Right now, I am so thankful that my body has responded the way it has to treatment AND that the treatment side effects (as awful as they make me feel sometimes) have not been worse. As my Dad said, “we have been blessed that this has not been worse for you.” Yes, Dad, we certainly have. I see the other patients in the treatment room. I know I am one of the lucky ones. There may not be a cure right now for indolent follicular lymphoma, but some of the other patients are already in such advanced stages of their cancers, that not only is there no cure – there is very little time or hope of finding one for them. With smiles on their faces, and warm handshakes and hugs, they are simply trying to add to their days. They are the ones who are courageously facing the toughest of situations.
That’s not to say there aren’t tears, because there are. Lots of them sometimes. I wish this were not only the end of Chapter 1 but also the end of this book on cancer for me. But it’s not. I don’t have control of that. All I can do is accept that and live each day to the best of my ability, thanking God for each sunrise, sunset, and everything in between.
And who knows? Maybe by the time I complete maintenance, there will be a fantastic new CURE for indolent follicular lymphoma that will take care of this cancer once and for all.
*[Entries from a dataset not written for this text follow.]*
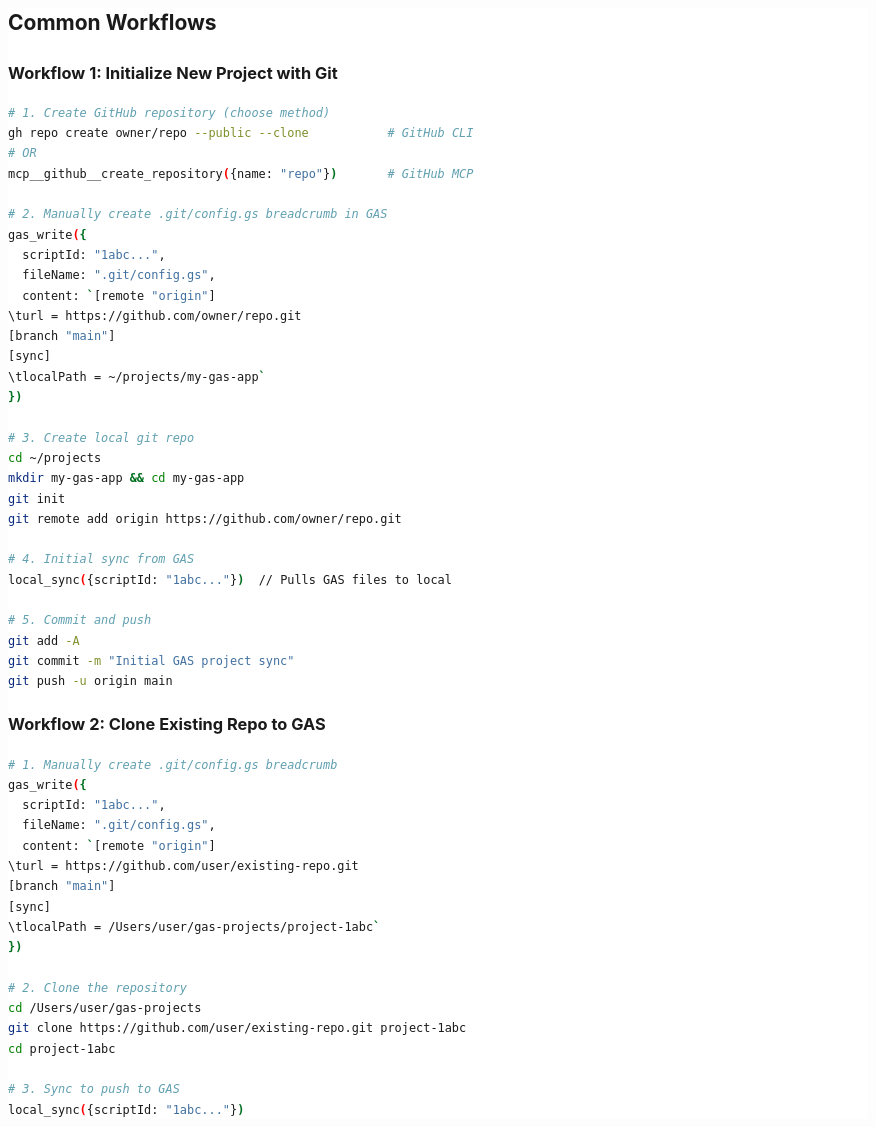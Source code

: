 
## Common Workflows

### Workflow 1: Initialize New Project with Git

```bash
# 1. Create GitHub repository (choose method)
gh repo create owner/repo --public --clone           # GitHub CLI
# OR
mcp__github__create_repository({name: "repo"})       # GitHub MCP

# 2. Manually create .git/config.gs breadcrumb in GAS
gas_write({
  scriptId: "1abc...",
  fileName: ".git/config.gs",
  content: `[remote "origin"]
\turl = https://github.com/owner/repo.git
[branch "main"]
[sync]
\tlocalPath = ~/projects/my-gas-app`
})

# 3. Create local git repo
cd ~/projects
mkdir my-gas-app && cd my-gas-app
git init
git remote add origin https://github.com/owner/repo.git

# 4. Initial sync from GAS
local_sync({scriptId: "1abc..."})  // Pulls GAS files to local

# 5. Commit and push
git add -A
git commit -m "Initial GAS project sync"
git push -u origin main
```

### Workflow 2: Clone Existing Repo to GAS

```bash
# 1. Manually create .git/config.gs breadcrumb
gas_write({
  scriptId: "1abc...",
  fileName: ".git/config.gs",
  content: `[remote "origin"]
\turl = https://github.com/user/existing-repo.git
[branch "main"]
[sync]
\tlocalPath = /Users/user/gas-projects/project-1abc`
})

# 2. Clone the repository
cd /Users/user/gas-projects
git clone https://github.com/user/existing-repo.git project-1abc
cd project-1abc

# 3. Sync to push to GAS
local_sync({scriptId: "1abc..."})
```
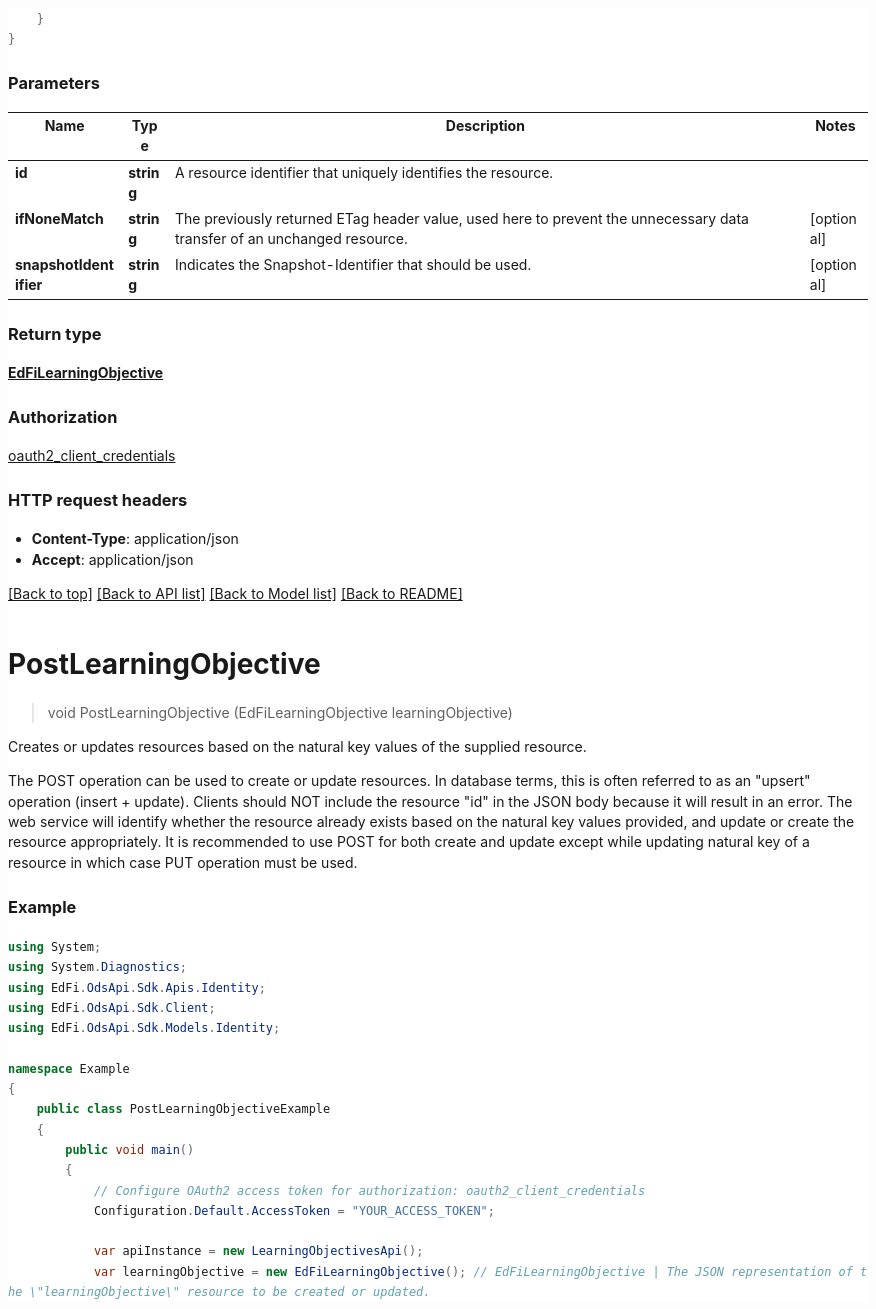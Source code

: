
 ```csharp
    }
}
```

### Parameters

Name | Type | Description  | Notes
------------- | ------------- | ------------- | -------------
 **id** | **string**| A resource identifier that uniquely identifies the resource. | 
 **ifNoneMatch** | **string**| The previously returned ETag header value, used here to prevent the unnecessary data transfer of an unchanged resource. | [optional] 
 **snapshotIdentifier** | **string**| Indicates the Snapshot-Identifier that should be used. | [optional] 

### Return type

[**EdFiLearningObjective**](EdFiLearningObjective.md)

### Authorization

[oauth2_client_credentials](../README.md#oauth2_client_credentials)

### HTTP request headers

 - **Content-Type**: application/json
 - **Accept**: application/json

[[Back to top]](#) [[Back to API list]](../README.md#documentation-for-api-endpoints) [[Back to Model list]](../README.md#documentation-for-models) [[Back to README]](../README.md)

<a name="postlearningobjective"></a>
# **PostLearningObjective**
> void PostLearningObjective (EdFiLearningObjective learningObjective)

Creates or updates resources based on the natural key values of the supplied resource.

The POST operation can be used to create or update resources. In database terms, this is often referred to as an \"upsert\" operation (insert + update). Clients should NOT include the resource \"id\" in the JSON body because it will result in an error. The web service will identify whether the resource already exists based on the natural key values provided, and update or create the resource appropriately. It is recommended to use POST for both create and update except while updating natural key of a resource in which case PUT operation must be used.

### Example
```csharp
using System;
using System.Diagnostics;
using EdFi.OdsApi.Sdk.Apis.Identity;
using EdFi.OdsApi.Sdk.Client;
using EdFi.OdsApi.Sdk.Models.Identity;

namespace Example
{
    public class PostLearningObjectiveExample
    {
        public void main()
        {
            // Configure OAuth2 access token for authorization: oauth2_client_credentials
            Configuration.Default.AccessToken = "YOUR_ACCESS_TOKEN";

            var apiInstance = new LearningObjectivesApi();
            var learningObjective = new EdFiLearningObjective(); // EdFiLearningObjective | The JSON representation of the \"learningObjective\" resource to be created or updated.

```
As my sister, Kathy, reminded me today, “God’s plan is greater than anything this world has to offer. You are a fantastic part of His big picture!! Never forget that.” Such honest truth from someone I love so much who is also reminding herself of this daily,too. I will continue to trust that God has a plan for my life and ALL of this is part of it. Because that’s where my hope lies on the tough, as well as the good, days.
The unfailing love of the LORD never ends!
By his mercies we have been kept from complete destruction.
Great is his faithfulness; his mercies begin afresh each day.
I say to myself, “The LORD is my inheritance; therefore, I will hope in him!”